*LISTED ENTRIES*.
---+---

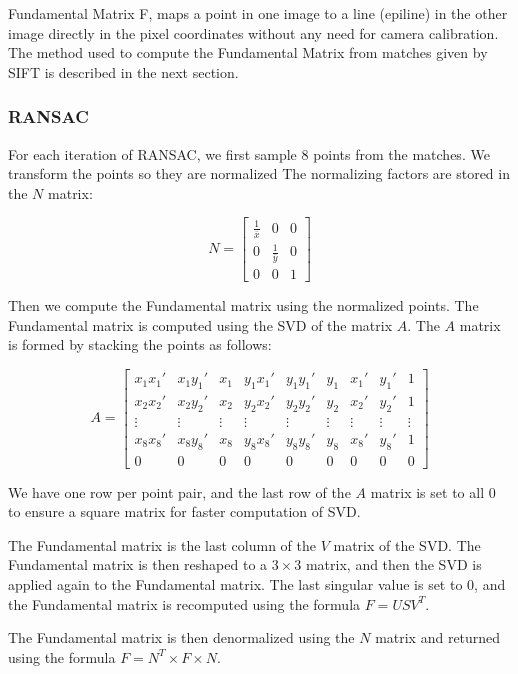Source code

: \documentclass[10pt,twocolumn,letterpaper]{article}
\begin{document}
Fundamental Matrix F, maps a point in one image to a line (epiline) in the other image directly in the pixel coordinates without any need for camera calibration. The method used to compute the Fundamental Matrix from matches given by SIFT is described in the next section.


\subsubsection{RANSAC}
For each iteration of RANSAC\cite{fischlerRandomSampleConsensus1981}, we first sample 8 points from the matches.
We transform the points so  they are normalized
The normalizing factors are stored in the \(N\) matrix:

\[
N = \begin{bmatrix}
    \frac{1}{\bar{x}} & 0 & 0\\
    0 & \frac{1}{\bar{y}} & 0 \\
    0 & 0 & 1
\end{bmatrix}
\]

Then we compute the Fundamental matrix using the normalized points. The Fundamental matrix is computed using the SVD of the matrix \(A\). The \(A\) matrix is formed by stacking the points as follows:

\[
A = \begin{bmatrix}
    x_1x_1' & x_1y_1' & x_1 & y_1x_1' & y_1y_1' & y_1 & x_1' & y_1' & 1 \\
    x_2x_2' & x_2y_2' & x_2 & y_2x_2' & y_2y_2' & y_2 & x_2' & y_2' & 1 \\
    \vdots & \vdots & \vdots & \vdots & \vdots & \vdots & \vdots & \vdots & \vdots \\
    x_8x_8' & x_8y_8' & x_8 & y_8x_8' & y_8y_8' & y_8 & x_8' & y_8' & 1 \\
    0 & 0 & 0 & 0 & 0 & 0 & 0 & 0 & 0
\end{bmatrix}
\]

We have one row per point pair, and the last row of the \(A\) matrix is set to all 0 to ensure a square matrix for faster computation of SVD.

The Fundamental matrix is the last column of the \(V\) matrix of the SVD. The Fundamental matrix is then reshaped to a \(3 \times 3\) matrix, and then the SVD is applied again to the Fundamental matrix. The last singular value is set to 0, and the Fundamental matrix is recomputed using the formula \(F = USV^T\).

The Fundamental matrix is then denormalized using the \(N\) matrix and returned using the formula \(F = N^T \times F \times N\).
\end{document}
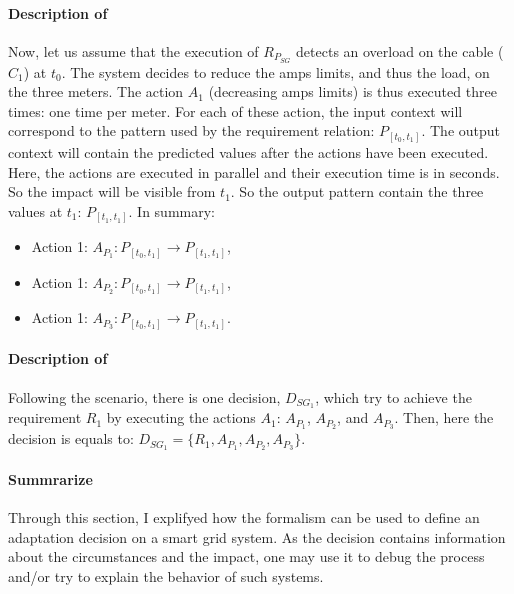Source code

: \paragraph{Description of }
Now, let us assume that the execution of $R_{P_{SG}}$ detects an overload on the cable ($C_1$) at $t_0$.
The system decides to reduce the amps limits, and thus the load, on the three meters.
The action $A_1$ (decreasing amps limits) is thus executed three times: one time per meter.
For each of these action, the input context will correspond to the pattern used by the requirement relation: $P_{[t_0, t_1]}$.
The output context will contain the predicted values after the actions have been executed.
Here, the actions are executed in parallel and their execution time is in seconds.
So the impact will be visible from $t_1$.
So the output pattern contain the three values at $t_1$:  $P_{[t_1, t_1]}$.
In summary:
\begin{itemize}
	\item Action 1: $A_{P_1}: P_{[t_0, t_1]} \rightarrow P_{[t_1, t_1]}$,
	\item Action 1: $A_{P_2}: P_{[t_0, t_1]} \rightarrow P_{[t_1, t_1]}$,
	\item Action 1: $A_{P_3}: P_{[t_0, t_1]} \rightarrow P_{[t_1, t_1]}$.
\end{itemize}


\paragraph{Description of }
Following the scenario, there is one decision, $D_{SG_1}$, which try to achieve the requirement $R_1$ by executing the actions $A_1$: $A_{P_1}$, $A_{P_2}$, and $A_{P_3}$.
Then, here the decision is equals to: $D_{SG_1} = \{R_1, A_{P_1}, A_{P_2}, A_{P_3}\}$.

\paragraph{Summrarize}
Through this section, I explifyed how the formalism can be used to define an adaptation decision on a smart grid system.
As the decision contains information about the circumstances and the impact, one may use it to debug the process and/or try to explain the behavior of such systems.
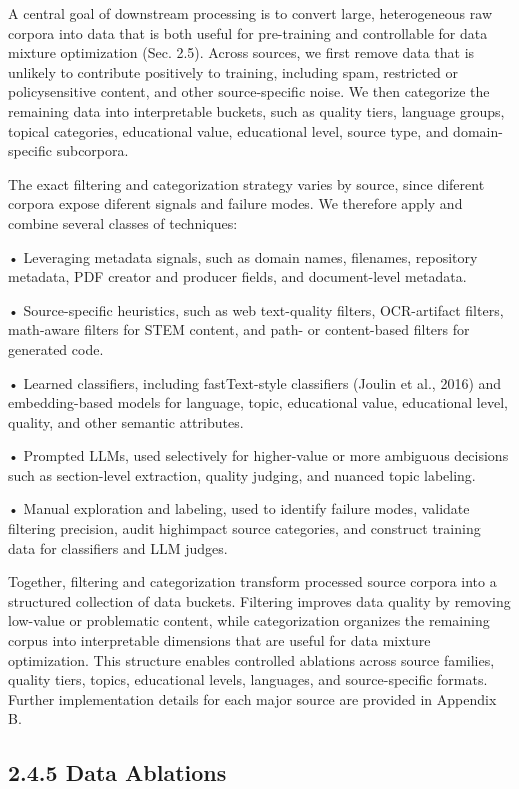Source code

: \documentclass[
  10
]{article}
\begin{document}
A central goal of downstream processing is to convert large,
heterogeneous raw corpora into data that is both useful for pre-training
and controllable for data mixture optimization (Sec. 2.5). Across
sources, we first remove data that is unlikely to contribute positively
to training, including spam, restricted or policysensitive content, and
other source-specific noise. We then categorize the remaining data into
interpretable buckets, such as quality tiers, language groups, topical
categories, educational value, educational level, source type, and
domain-specific subcorpora.

The exact filtering and categorization strategy varies by source, since
diferent corpora expose diferent signals and failure modes. We therefore
apply and combine several classes of techniques:

• Leveraging metadata signals, such as domain names, filenames,
repository metadata, PDF creator and producer fields, and document-level
metadata.

• Source-specific heuristics, such as web text-quality filters,
OCR-artifact filters, math-aware filters for STEM content, and path- or
content-based filters for generated code.

• Learned classifiers, including fastText-style classifiers (Joulin et
al., 2016) and embedding-based models for language, topic, educational
value, educational level, quality, and other semantic attributes.

• Prompted LLMs, used selectively for higher-value or more ambiguous
decisions such as section-level extraction, quality judging, and nuanced
topic labeling.

• Manual exploration and labeling, used to identify failure modes,
validate filtering precision, audit highimpact source categories, and
construct training data for classifiers and LLM judges.

Together, filtering and categorization transform processed source
corpora into a structured collection of data buckets. Filtering improves
data quality by removing low-value or problematic content, while
categorization organizes the remaining corpus into interpretable
dimensions that are useful for data mixture optimization. This structure
enables controlled ablations across source families, quality tiers,
topics, educational levels, languages, and source-specific formats.
Further implementation details for each major source are provided in
Appendix B.

\subsection{2.4.5 Data Ablations}\label{data-ablations}
\end{document}
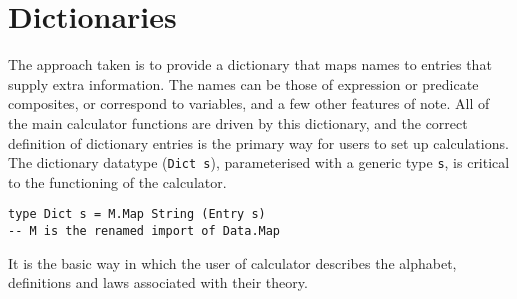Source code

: \section{Dictionaries}\label{sec:Dictionaries}

The approach taken is to provide a dictionary that maps names
to entries that supply extra information.
The names can be those of expression or predicate composites,
or correspond to variables, and a few other features of note.
All of the main calculator functions are driven by this
dictionary,
and the correct definition of dictionary entries
is the primary way for users to set up calculations.
The dictionary datatype (\texttt{Dict s}),
parameterised with a generic type \texttt{s},
is critical to the functioning of the calculator.
\begin{verbatim}
type Dict s = M.Map String (Entry s)
-- M is the renamed import of Data.Map
\end{verbatim}
It is the basic way in which the user of calculator
describes the alphabet, definitions and laws associated with their theory.

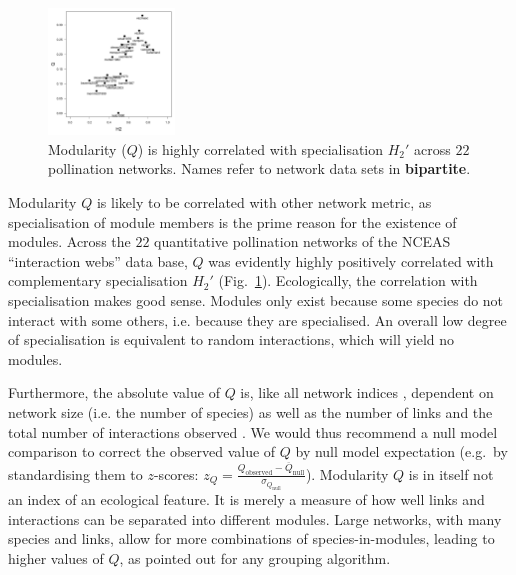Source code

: \documentclass[a4paper, 11pt]{article}
\newcommand{\package}[1]{\textbf{#1}}
\begin{document}
\begin{figure}
	\vspace*{-.5cm}
	\includegraphics[width=0.3\textwidth]{figures/poll_mod_QvsH2}
	\caption{Modularity ($Q$) is highly correlated with specialisation $H_2'$ across $22$ pollination networks. Names refer to network data sets in \package{bipartite}.}
\label{fig:QvsH2}
\end{figure}
%
Modularity $Q$ is likely to be correlated with other network metric, as specialisation of module members is the prime reason for the existence of modules. Across the $22$ quantitative pollination networks of the NCEAS ``interaction webs'' data base,%
 $Q$ was evidently highly positively correlated with complementary specialisation $H_2'$ (Fig.~\ref{fig:QvsH2}).
Ecologically, the correlation with specialisation makes good sense. Modules only exist because some species do not interact with some others, i.e. because they are specialised. An overall low degree of specialisation is equivalent to random interactions, which will yield no modules. %

Furthermore, the absolute value of $Q$  is, like all network indices \citep{Dormann2009}, dependent on network size (i.e. the number of species) as well as the number of links and the total number of interactions observed \citep{Thebault2013}. We would thus recommend a null model comparison \citep{Vazquez2003a,Bluthgen2008,Dormann2009} to correct the observed value of $Q$ by null model expectation (e.g.~by standardising them to $z$-scores:
$z_{Q} = \frac{Q_{\text{observed}} - \overline{Q}_{\text{null}}}{\sigma_{Q_{\text{null}}}}$).
%
Modularity $Q$ is in itself not an index of an ecological feature. It is merely a measure of how well links and interactions can be separated into different modules. Large networks, with many species and links, allow for more combinations of species-in-modules, leading to higher values of $Q$, as \citet{Allesina2009a} pointed out for any grouping algorithm. %
\end{document}
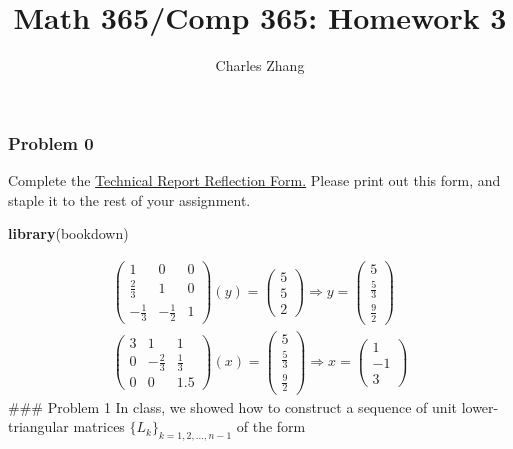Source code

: \documentclass[]{article}
\title{Math 365/Comp 365: Homework 3}
\author{Charles Zhang}
\date{}
\newenvironment{Shaded}{\begin{snugshade}}{\end{snugshade}}
\newcommand{\KeywordTok}[1]{\textcolor[rgb]{0.13,0.29,0.53}{\textbf{#1}}}
\newcommand{\NormalTok}[1]{#1}
\begin{document}
\maketitle

\hypertarget{problem-0}{%
\subsubsection{Problem 0}\label{problem-0}}

Complete the
\href{https://drive.google.com/file/d/1xn2JykJPtHj_Xy1cg3NvNZ2FpB5MZtk3/view?usp=sharing}{Technical
Report Reflection Form.} Please print out this form, and staple it to
the rest of your assignment.

\begin{Shaded}
\begin{Highlighting}[]
\KeywordTok{library}\NormalTok{(bookdown)}
\end{Highlighting}
\end{Shaded}

\[
\begin{array}{l}{\left(\begin{array}{ccc}{1} & {0} & {0} \\ {\frac{2}{3}} & {1} & {0} \\ {-\frac{1}{3}} & {-\frac{1}{2}} & {1}\end{array}\right)(y)=\left(\begin{array}{l}{5} \\ {5} \\ {2}\end{array}\right) \Rightarrow y=\left(\begin{array}{c}{5} \\ {\frac{5}{3}} \\ {\frac{9}{2}}\end{array}\right)} \\ {\left(\begin{array}{ccc}{3} & {1} & {1} \\ {0} & {-\frac{2}{3}} & {\frac{1}{3}} \\ {0} & {0} & {1.5}\end{array}\right)(x)=\left(\begin{array}{c}{5} \\ {\frac{5}{3}} \\ {\frac{9}{2}}\end{array}\right) \Rightarrow x=\left(\begin{array}{c}{1} \\ {-1} \\ {3}\end{array}\right)}\end{array}
\] \#\#\# Problem 1 In class, we showed how to construct a sequence of
unit lower-triangular matrices \(\{L_{k}\}_{k=1,2,\ldots,n-1}\) of the
form
\end{document}
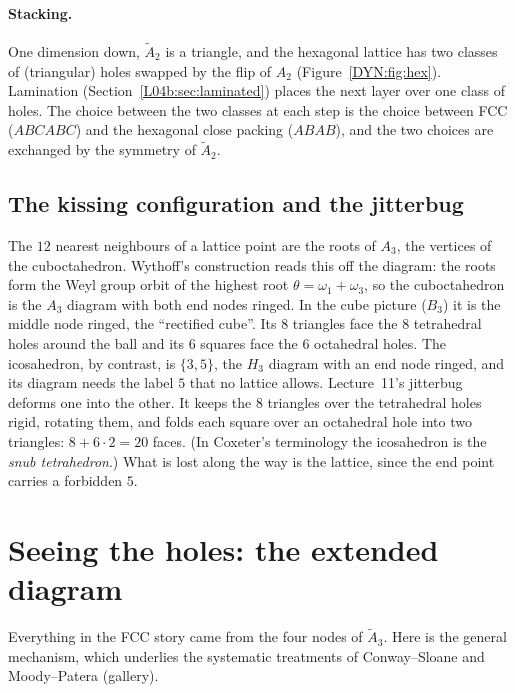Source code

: \paragraph{Stacking.} One dimension down, $\tilde A_2$ is a triangle, and the hexagonal lattice has two
classes of (triangular) holes swapped by the flip of $A_2$ (Figure~\ref{DYN:fig:hex}). Lamination
(Section~\ref{L04b:sec:laminated}) places the next layer over one class of holes. The choice between the two
classes at each step is the choice between FCC ($ABCABC$) and the hexagonal close packing ($ABAB$),
and the two choices are exchanged by the symmetry of $\tilde A_2$.

\subsection*{The kissing configuration and the jitterbug}
The $12$ nearest neighbours of a lattice point are the roots of $A_3$, the vertices of the
cuboctahedron. Wythoff's construction reads this off the diagram: the roots form the Weyl group orbit
of the highest root $\theta=\omega_1+\omega_3$, so the cuboctahedron is the $A_3$ diagram with both
end nodes ringed. In the cube picture ($B_3$) it is the middle node ringed, the ``rectified cube''. Its
$8$ triangles face the $8$ tetrahedral holes around the ball and its $6$ squares face the $6$ octahedral
holes. The icosahedron, by contrast, is $\{3,5\}$, the $H_3$ diagram with an end node ringed, and its
diagram needs the label $5$ that no lattice allows. Lecture~11's jitterbug deforms one into the other. It
keeps the $8$ triangles over the tetrahedral holes rigid, rotating them, and folds each square over an
octahedral hole into two triangles: $8+6\cdot2=20$ faces. (In Coxeter's terminology the icosahedron is the
\emph{snub tetrahedron}.) What is lost along the way is the
lattice, since the end point carries a forbidden $5$.

\section{Seeing the holes: the extended diagram}
\label{DYN:sec:holes}

Everything in the FCC story came from the four nodes of $\tilde A_3$. Here is the general mechanism,
which underlies the systematic treatments of Conway--Sloane and Moody--Patera (gallery).

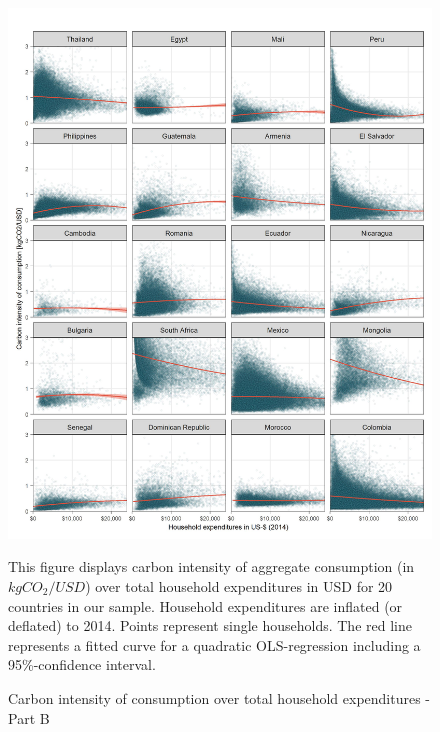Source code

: \documentclass[12pt, a4paper]{article}
\newenvironment{subcaption}
{\strut
\vspace{-5pt}
\begin{minipage}[b]{0.9\textwidth}
  \hspace*{-\parindent}
  \footnotesize}
 {\end{minipage}}
\begin{document}
\begin{figure}[ht!]
  \centering
  \caption{Carbon intensity of consumption over total household expenditures - Part B} \label{fig:C2}
  \includegraphics{Analysis_Carbon_Intensity_Curve/All_Panel_B}
  \begin{subcaption}
    This figure displays carbon intensity of aggregate consumption (in $kgCO_{2}/USD$) over total household expenditures in USD for 20 countries in our sample. Household expenditures are inflated (or deflated) to 2014. Points represent single households. The red line represents a fitted curve for a quadratic OLS-regression including a 95\%-confidence interval.
  \end{subcaption}

\end{figure}

\clearpage
\end{document}
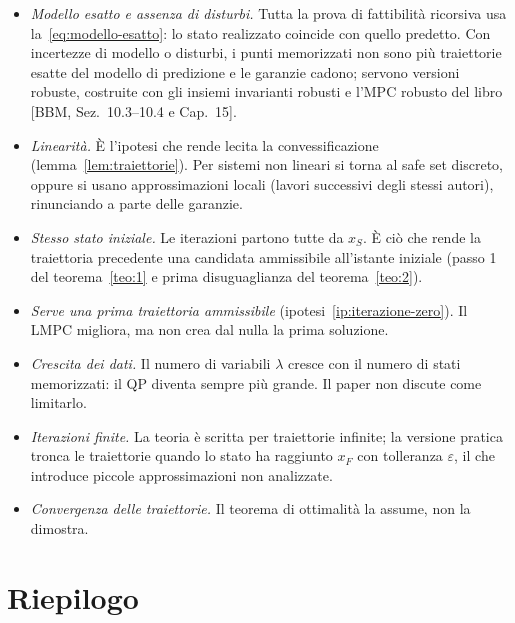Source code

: \documentclass[11pt,a4paper]{article}
\theoremstyle{definition}
\theoremstyle{plain}
\theoremstyle{remark}
\newcommand{\libro}[1]{\textup{[BBM, #1]}} %
\begin{document}
\begin{itemize}
  \item \emph{Modello esatto e assenza di disturbi.} Tutta la prova di
        fattibilità ricorsiva usa la~\eqref{eq:modello-esatto}: lo stato
        realizzato coincide con quello predetto. Con incertezze di modello o
        disturbi, i punti memorizzati non sono più traiettorie esatte del
        modello di predizione e le garanzie cadono; servono versioni robuste,
        costruite con gli insiemi invarianti robusti e l'MPC robusto del libro
        \libro{Sez.~10.3--10.4 e Cap.~15}.
  \item \emph{Linearità.} È l'ipotesi che rende lecita la convessificazione
        (lemma~\ref{lem:traiettorie}). Per sistemi non lineari si torna al
        safe set discreto, oppure si usano approssimazioni locali (lavori
        successivi degli stessi autori), rinunciando a parte delle garanzie.
  \item \emph{Stesso stato iniziale.} Le iterazioni partono tutte da $x_S$. È
        ciò che rende la traiettoria precedente una candidata ammissibile
        all'istante iniziale (passo 1 del teorema~\ref{teo:1} e prima
        disuguaglianza del teorema~\ref{teo:2}).
  \item \emph{Serve una prima traiettoria ammissibile}
        (ipotesi~\ref{ip:iterazione-zero}). Il LMPC migliora, ma non crea dal
        nulla la prima soluzione.
  \item \emph{Crescita dei dati.} Il numero di variabili $\lambda$ cresce con
        il numero di stati memorizzati: il QP diventa sempre più grande. Il
        paper non discute come limitarlo.
  \item \emph{Iterazioni finite.} La teoria è scritta per traiettorie infinite;
        la versione pratica tronca le traiettorie quando lo stato ha
        raggiunto $x_F$ con tolleranza $\varepsilon$, il che introduce piccole
        approssimazioni non analizzate.
  \item \emph{Convergenza delle traiettorie.} Il teorema di ottimalità la
        assume, non la dimostra.
\end{itemize}

\section{Riepilogo}\label{sec:riepilogo}
\end{document}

---+---

*EXERCISE*. Go to the line in the material above that contains "repository metadata, PDF" and copy exactly from there through the line that contains "dimensions that are", stopping after it.

*RESULT FOR THIS EXERCISE*.
repository metadata, PDF creator and producer fields, and document-level
metadata.

• Source-specific heuristics, such as web text-quality filters,
OCR-artifact filters, math-aware filters for STEM content, and path- or
content-based filters for generated code.

• Learned classifiers, including fastText-style classifiers (Joulin et
al., 2016) and embedding-based models for language, topic, educational
value, educational level, quality, and other semantic attributes.

• Prompted LLMs, used selectively for higher-value or more ambiguous
decisions such as section-level extraction, quality judging, and nuanced
topic labeling.

• Manual exploration and labeling, used to identify failure modes,
validate filtering precision, audit highimpact source categories, and
construct training data for classifiers and LLM judges.

Together, filtering and categorization transform processed source
corpora into a structured collection of data buckets. Filtering improves
data quality by removing low-value or problematic content, while
categorization organizes the remaining corpus into interpretable
dimensions that are useful for data mixture optimization. This structure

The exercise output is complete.